= Beginning of Section =

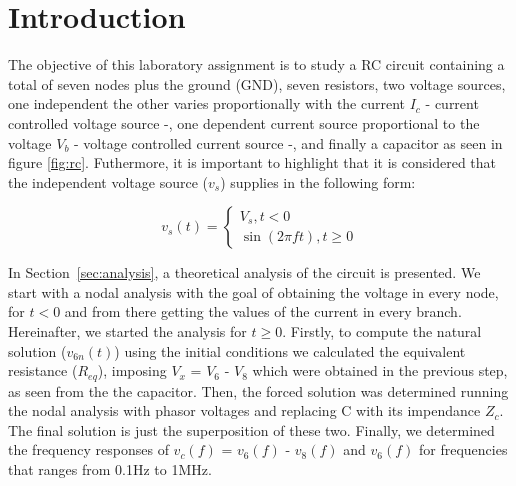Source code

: \section{Introduction}
\label{sec:introduction}


The objective of this laboratory assignment is to study a RC circuit containing a total of
seven nodes plus the ground (GND), seven resistors, two voltage sources, one independent the other
varies proportionally with the current $I_c$ - current controlled voltage source -, one dependent current
source proportional to the voltage $V_b$ - voltage controlled current source -, and finally a capacitor as 
seen in figure \ref{fig:rc}.
Futhermore, it is important to highlight that it is considered that the independent voltage source ($v_{s}$) supplies
in the following form:

\begin{equation}
    v_{s}\left( t\right) =\begin{cases}V_{s},t <0\\ \sin \left( 2\pi ft\right) ,t\geq 0\end{cases}
\end{equation}




In Section~\ref{sec:analysis}, a theoretical analysis of the circuit is
presented. We start with a nodal analysis with the goal of obtaining the voltage in every node, for  $t<0$
and from there getting the values of the current in every branch.
Hereinafter, we started the analysis for $t\geq0$. Firstly, to compute the natural solution ($v_{6n}(t)$)
using the initial conditions we calculated the equivalent resistance ($R_{eq}$), imposing $V_{x}$ = $V_{6}$ - $V_{8}$ which were
obtained in the previous step, as seen from the the capacitor. Then,
the forced solution was determined running the nodal analysis with phasor voltages and
replacing C with its impendance $Z_c$. The final solution is just the superposition of these two.
Finally, we determined the frequency responses of $v_{c}(f)$ = $v_{6}(f)$ - $v_{8}(f)$ and $v_{6}(f)$ for frequencies that ranges from
0.1Hz to 1MHz.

= End of Section =

■ ABOUT THIS EXERCISE ■
Everything in the records except the pictures should be retyped exactly.

■ ANSWER FOR THIS EXERCISE ■
Source code

: \section{Introduction}
\label{sec:introduction}


The objective of this laboratory assignment is to study a RC circuit containing a total of
seven nodes plus the ground (GND), seven resistors, two voltage sources, one independent the other
varies proportionally with the current $I_c$ - current controlled voltage source -, one dependent current
source proportional to the voltage $V_b$ - voltage controlled current source -, and finally a capacitor as 
seen in figure \ref{fig:rc}.
Futhermore, it is important to highlight that it is considered that the independent voltage source ($v_{s}$) supplies
in the following form:

\begin{equation}
    v_{s}\left( t\right) =\begin{cases}V_{s},t <0\\ \sin \left( 2\pi ft\right) ,t\geq 0\end{cases}
\end{equation}




In Section~\ref{sec:analysis}, a theoretical analysis of the circuit is
presented. We start with a nodal analysis with the goal of obtaining the voltage in every node, for  $t<0$
and from there getting the values of the current in every branch.
Hereinafter, we started the analysis for $t\geq0$. Firstly, to compute the natural solution ($v_{6n}(t)$)
using the initial conditions we calculated the equivalent resistance ($R_{eq}$), imposing $V_{x}$ = $V_{6}$ - $V_{8}$ which were
obtained in the previous step, as seen from the the capacitor. Then,
the forced solution was determined running the nodal analysis with phasor voltages and
replacing C with its impendance $Z_c$. The final solution is just the superposition of these two.
Finally, we determined the frequency responses of $v_{c}(f)$ = $v_{6}(f)$ - $v_{8}(f)$ and $v_{6}(f)$ for frequencies that ranges from
0.1Hz to 1MHz.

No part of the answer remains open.